The UAE has quashed talks of a possible unscheduled meeting of Opec members after Nigerian oil minister said a “couple” of members have requested a gathering.

Oil prices are hovering around $30 a-barrel to a near 12-year and have shed almost three-quarters of their value since mid-2014 due to oversupply.

Present market conditions support an emergency meeting to review whether Opec should change strategy, Nigerian Minister of State for Petroleum Resources Emmanuel Ibe Kachikwu told reporters on the sidelines of an energy conference in Abu Dhabi on 12 January. He didn’t specify which Opec members wanted a meeting and said any such gathering would be in February or March.
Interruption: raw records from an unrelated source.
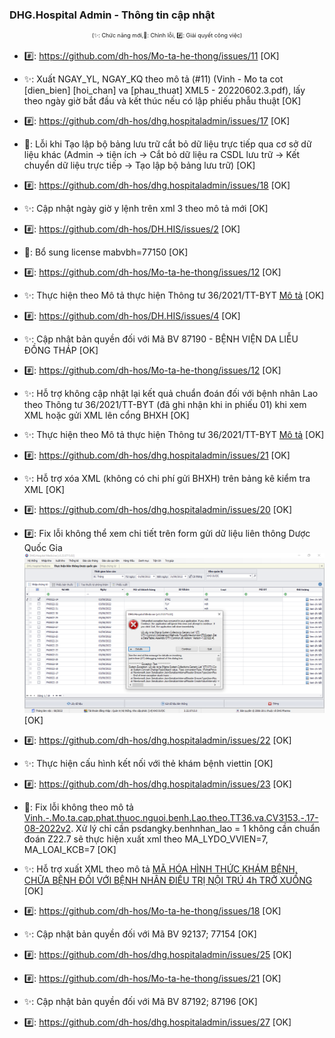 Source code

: ﻿### DHG.Hospital Admin - Thông tin cập nhật

<div align="center" style="font-size:xx-small">(✨: Chức năng mới,🐛: Chỉnh lỗi, #️⃣: Giải quyết công việc) </div>

-  #️⃣: https://github.com/dh-hos/Mo-ta-he-thong/issues/11 [OK]
-  ✨: Xuất NGAY_YL, NGAY_KQ theo mô tả (#11) (Vinh - Mo ta cot [dien_bien] [hoi_chan] va [phau_thuat] XML5 - 20220602.3.pdf), lấy theo ngày giờ bắt đầu và kết thúc nếu có lập phiếu phẫu thuật [OK]

-  #️⃣: https://github.com/dh-hos/dhg.hospitaladmin/issues/17 [OK]
-  🐛: Lỗi khi Tạo lập bộ bảng lưu trữ cắt bỏ dữ liệu trực tiếp qua cơ sở dữ liệu khác (Admin -> tiện ích -> Cắt bỏ dữ liệu ra CSDL lưu trữ -> Kết chuyển dữ liệu trực tiếp -> Tạo lập bộ bảng lưu trữ) [OK]

-  #️⃣: https://github.com/dh-hos/dhg.hospitaladmin/issues/18 [OK]
-  ✨: Cập nhật ngày giờ y lệnh trên xml 3 theo mô tả mới [OK]

-  #️⃣: https://github.com/dh-hos/DH.HIS/issues/2 [OK]
-  🐛: Bổ sung license mabvbh=77150 [OK]

-  #️⃣: https://github.com/dh-hos/Mo-ta-he-thong/issues/12 [OK]
-  ✨: Thực hiện theo Mô tả thực hiện Thông tư 36/2021/TT-BYT [Mô tả](https://github.com/dh-hos/Mo-ta-he-thong/files/9553579/Vinh.-.Mo.ta.cap.phat.thuoc.nguoi.benh.Lao.theo.TT36.va.CV3153.-.17-08-2022v2.pdf) [OK]

-  #️⃣: https://github.com/dh-hos/DH.HIS/issues/4 [OK]
-  ✨: Cập nhật bản quyền đối với Mã BV 87190 - BỆNH VIỆN DA LIỄU ĐỒNG THÁP [OK]

-  #️⃣: https://github.com/dh-hos/Mo-ta-he-thong/issues/12 [OK]
-  ✨: Hỗ trợ không cập nhật lại kết quả chuẩn đoán đối với bệnh nhân Lao theo Thông tư 36/2021/TT-BYT (đã ghi nhận khi in phiếu 01) khi xem XML hoặc gửi XML lên cổng BHXH [OK]
-  ✨: Thực hiện theo Mô tả thực hiện Thông tư 36/2021/TT-BYT [Mô tả](https://github.com/dh-hos/Mo-ta-he-thong/files/9553579/Vinh.-.Mo.ta.cap.phat.thuoc.nguoi.benh.Lao.theo.TT36.va.CV3153.-.17-08-2022v2.pdf) [OK]
-  #️⃣: https://github.com/dh-hos/dhg.hospitaladmin/issues/21 [OK]
-  ✨: Hỗ trợ xóa XML (không có chi phí gửi BHXH) trên bảng kê kiểm tra XML [OK]

-  #️⃣: https://github.com/dh-hos/dhg.hospitaladmin/issues/20 [OK]
-  #️⃣: Fix lỗi không thể xem chi tiết trên form gửi dữ liệu liên thông Dược Quốc Gia ![](../MoTaThayDoi/Errors/error-dqg-xem-chi-tiet.png) [OK]

-  #️⃣: https://github.com/dh-hos/dhg.hospitaladmin/issues/22 [OK]
-  ✨: Thực hiện cấu hình kết nối với thẻ khám bệnh viettin [OK]

-  #️⃣: https://github.com/dh-hos/dhg.hospitaladmin/issues/23 [OK]
-  🐛: Fix lỗi không theo mô tả [Vinh.-.Mo.ta.cap.phat.thuoc.nguoi.benh.Lao.theo.TT36.va.CV3153.-.17-08-2022v2](../MoTaThayDoi/Vinh.-.Mo.ta.cap.phat.thuoc.nguoi.benh.Lao.theo.TT36.va.CV3153.-.17-08-2022v2.pdf). Xử lý chỉ cần psdangky.benhnhan_lao = 1 không cần chuẩn đoán Z22.7 sẽ thực hiện xuất xml theo MA_LYDO_VVIEN=7, MA_LOAI_KCB=7 [OK]

-  ✨: Hỗ trợ xuất XML theo mô tả [MÃ HÓA HÌNH THỨC KHÁM BỆNH, CHỮA BỆNH ĐỐI VỚI BỆNH NHÂN ĐIỀU TRỊ NỘI TRÚ 4h TRỞ XUỐNG](https://github.com/dh-hos/Mo-ta-he-thong/blob/main/XML4210/Hau-Mo-ta-XML-Noi-tru-4h-3788_BYT-BH.md) [OK]
-  #️⃣: https://github.com/dh-hos/Mo-ta-he-thong/issues/18 [OK]

-  ✨: Cập nhật bản quyền đối với Mã BV 92137; 77154 [OK]
-  #️⃣: https://github.com/dh-hos/dhg.hospitaladmin/issues/25 [OK]
-  #️⃣: https://github.com/dh-hos/Mo-ta-he-thong/issues/21 [OK]

-  ✨: Cập nhật bản quyền đối với Mã BV 87192; 87196 [OK]
-  #️⃣: https://github.com/dh-hos/dhg.hospitaladmin/issues/27 [OK]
The oil cartel is scheduled to next meet on 2 June.

The UAE’s Energy Minister Suhail bin Mohammed al-Mazroui, however, later told the same conference the current Opec strategy was working, adding that time was needed to allow this to happen – perhaps between one and one-and-a-half-year.

“I’m not convinced OPEC alone can change or can solely unilaterally change this strategy just because we have seen a low in the market,” new Agency Reuters quoted Al-Mazroui as saying. 

While the first half of 2016 would be tough for the oil market, there would be a gradual recovery later in the year, aided by an expected drop in non-OPEC production, he added.

Opec is waging a price war, led by Saudi Arabia, against the US shale producers to protect its share of the global oil trade. It has continued the strategy of maintaining production levels, instead of reducing supply to allow prices to recover. The supply glut is likely to worsen in 2016 by the return of Iranian supply to the market, once Western sanctions are lifted.

“I think all the members including Iran have the right to increase their production. I don’t think we are going to restrict anyone,” Mazroui said.

Analysts have downgrade their forecasts in for oil prices in recent days, with Standard Chartered saying prices could drop to $10 a barrel.